**Task:**
Leave every image behind and restate the data word for word.

**The input:**
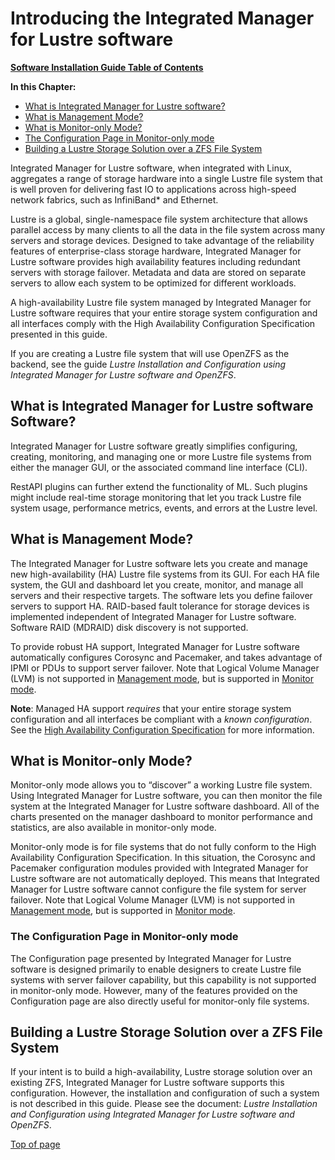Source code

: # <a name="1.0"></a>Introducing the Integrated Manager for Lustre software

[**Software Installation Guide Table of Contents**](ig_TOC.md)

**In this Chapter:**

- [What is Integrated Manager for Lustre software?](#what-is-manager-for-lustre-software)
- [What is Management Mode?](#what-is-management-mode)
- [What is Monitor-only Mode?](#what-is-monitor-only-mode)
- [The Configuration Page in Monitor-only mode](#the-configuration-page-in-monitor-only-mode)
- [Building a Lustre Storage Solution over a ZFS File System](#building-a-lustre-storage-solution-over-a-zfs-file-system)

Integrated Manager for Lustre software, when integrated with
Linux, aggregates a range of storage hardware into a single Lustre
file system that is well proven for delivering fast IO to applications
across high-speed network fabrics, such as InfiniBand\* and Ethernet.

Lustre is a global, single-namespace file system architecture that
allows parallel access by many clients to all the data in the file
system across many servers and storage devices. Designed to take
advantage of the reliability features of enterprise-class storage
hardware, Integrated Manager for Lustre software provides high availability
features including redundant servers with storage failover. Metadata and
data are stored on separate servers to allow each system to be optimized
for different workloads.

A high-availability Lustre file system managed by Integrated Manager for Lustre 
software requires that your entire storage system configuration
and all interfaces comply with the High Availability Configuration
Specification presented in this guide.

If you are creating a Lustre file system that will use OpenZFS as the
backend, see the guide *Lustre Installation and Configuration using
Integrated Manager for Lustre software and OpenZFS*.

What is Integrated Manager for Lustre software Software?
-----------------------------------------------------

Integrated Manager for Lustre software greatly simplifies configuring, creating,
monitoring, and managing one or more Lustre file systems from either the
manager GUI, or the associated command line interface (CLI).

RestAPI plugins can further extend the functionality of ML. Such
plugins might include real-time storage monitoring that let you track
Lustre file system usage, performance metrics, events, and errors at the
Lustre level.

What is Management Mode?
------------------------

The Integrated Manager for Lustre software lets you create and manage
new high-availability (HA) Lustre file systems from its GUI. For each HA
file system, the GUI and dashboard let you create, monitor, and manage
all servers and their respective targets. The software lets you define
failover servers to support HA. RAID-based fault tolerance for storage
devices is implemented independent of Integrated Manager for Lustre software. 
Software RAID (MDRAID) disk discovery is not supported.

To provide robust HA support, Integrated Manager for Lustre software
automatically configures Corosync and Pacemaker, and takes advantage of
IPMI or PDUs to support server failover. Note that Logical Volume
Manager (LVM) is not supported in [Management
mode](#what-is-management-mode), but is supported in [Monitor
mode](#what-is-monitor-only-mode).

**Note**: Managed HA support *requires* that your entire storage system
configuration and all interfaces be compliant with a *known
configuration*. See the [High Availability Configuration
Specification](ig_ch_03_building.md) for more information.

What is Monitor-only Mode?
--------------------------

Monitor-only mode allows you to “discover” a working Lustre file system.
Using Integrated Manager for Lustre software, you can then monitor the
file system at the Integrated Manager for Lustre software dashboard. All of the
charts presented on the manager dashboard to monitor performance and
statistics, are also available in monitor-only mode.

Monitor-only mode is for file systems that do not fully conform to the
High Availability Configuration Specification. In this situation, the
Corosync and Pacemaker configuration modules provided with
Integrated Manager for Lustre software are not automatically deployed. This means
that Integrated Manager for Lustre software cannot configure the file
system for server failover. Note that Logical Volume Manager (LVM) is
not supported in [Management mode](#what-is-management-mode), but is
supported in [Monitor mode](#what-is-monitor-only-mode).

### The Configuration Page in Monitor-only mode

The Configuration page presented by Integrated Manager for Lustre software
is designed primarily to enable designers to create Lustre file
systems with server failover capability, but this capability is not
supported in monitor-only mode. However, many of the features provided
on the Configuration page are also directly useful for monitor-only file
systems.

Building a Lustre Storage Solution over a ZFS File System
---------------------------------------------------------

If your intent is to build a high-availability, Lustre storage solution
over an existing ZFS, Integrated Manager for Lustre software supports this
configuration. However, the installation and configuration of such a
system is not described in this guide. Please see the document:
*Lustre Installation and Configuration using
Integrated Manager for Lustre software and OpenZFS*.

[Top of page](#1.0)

**Output:**
Source code

: # <a name="1.0"></a>Introducing the Integrated Manager for Lustre software

[**Software Installation Guide Table of Contents**](ig_TOC.md)

**In this Chapter:**

- [What is Integrated Manager for Lustre software?](#what-is-manager-for-lustre-software)
- [What is Management Mode?](#what-is-management-mode)
- [What is Monitor-only Mode?](#what-is-monitor-only-mode)
- [The Configuration Page in Monitor-only mode](#the-configuration-page-in-monitor-only-mode)
- [Building a Lustre Storage Solution over a ZFS File System](#building-a-lustre-storage-solution-over-a-zfs-file-system)

Integrated Manager for Lustre software, when integrated with
Linux, aggregates a range of storage hardware into a single Lustre
file system that is well proven for delivering fast IO to applications
across high-speed network fabrics, such as InfiniBand\* and Ethernet.

Lustre is a global, single-namespace file system architecture that
allows parallel access by many clients to all the data in the file
system across many servers and storage devices. Designed to take
advantage of the reliability features of enterprise-class storage
hardware, Integrated Manager for Lustre software provides high availability
features including redundant servers with storage failover. Metadata and
data are stored on separate servers to allow each system to be optimized
for different workloads.

A high-availability Lustre file system managed by Integrated Manager for Lustre 
software requires that your entire storage system configuration
and all interfaces comply with the High Availability Configuration
Specification presented in this guide.

If you are creating a Lustre file system that will use OpenZFS as the
backend, see the guide *Lustre Installation and Configuration using
Integrated Manager for Lustre software and OpenZFS*.

What is Integrated Manager for Lustre software Software?
-----------------------------------------------------

Integrated Manager for Lustre software greatly simplifies configuring, creating,
monitoring, and managing one or more Lustre file systems from either the
manager GUI, or the associated command line interface (CLI).

RestAPI plugins can further extend the functionality of ML. Such
plugins might include real-time storage monitoring that let you track
Lustre file system usage, performance metrics, events, and errors at the
Lustre level.

What is Management Mode?
------------------------

The Integrated Manager for Lustre software lets you create and manage
new high-availability (HA) Lustre file systems from its GUI. For each HA
file system, the GUI and dashboard let you create, monitor, and manage
all servers and their respective targets. The software lets you define
failover servers to support HA. RAID-based fault tolerance for storage
devices is implemented independent of Integrated Manager for Lustre software. 
Software RAID (MDRAID) disk discovery is not supported.

To provide robust HA support, Integrated Manager for Lustre software
automatically configures Corosync and Pacemaker, and takes advantage of
IPMI or PDUs to support server failover. Note that Logical Volume
Manager (LVM) is not supported in [Management
mode](#what-is-management-mode), but is supported in [Monitor
mode](#what-is-monitor-only-mode).

**Note**: Managed HA support *requires* that your entire storage system
configuration and all interfaces be compliant with a *known
configuration*. See the [High Availability Configuration
Specification](ig_ch_03_building.md) for more information.

What is Monitor-only Mode?
--------------------------

Monitor-only mode allows you to “discover” a working Lustre file system.
Using Integrated Manager for Lustre software, you can then monitor the
file system at the Integrated Manager for Lustre software dashboard. All of the
charts presented on the manager dashboard to monitor performance and
statistics, are also available in monitor-only mode.

Monitor-only mode is for file systems that do not fully conform to the
High Availability Configuration Specification. In this situation, the
Corosync and Pacemaker configuration modules provided with
Integrated Manager for Lustre software are not automatically deployed. This means
that Integrated Manager for Lustre software cannot configure the file
system for server failover. Note that Logical Volume Manager (LVM) is
not supported in [Management mode](#what-is-management-mode), but is
supported in [Monitor mode](#what-is-monitor-only-mode).

### The Configuration Page in Monitor-only mode

The Configuration page presented by Integrated Manager for Lustre software
is designed primarily to enable designers to create Lustre file
systems with server failover capability, but this capability is not
supported in monitor-only mode. However, many of the features provided
on the Configuration page are also directly useful for monitor-only file
systems.

Building a Lustre Storage Solution over a ZFS File System
---------------------------------------------------------

If your intent is to build a high-availability, Lustre storage solution
over an existing ZFS, Integrated Manager for Lustre software supports this
configuration. However, the installation and configuration of such a
system is not described in this guide. Please see the document:
*Lustre Installation and Configuration using
Integrated Manager for Lustre software and OpenZFS*.

[Top of page](#1.0)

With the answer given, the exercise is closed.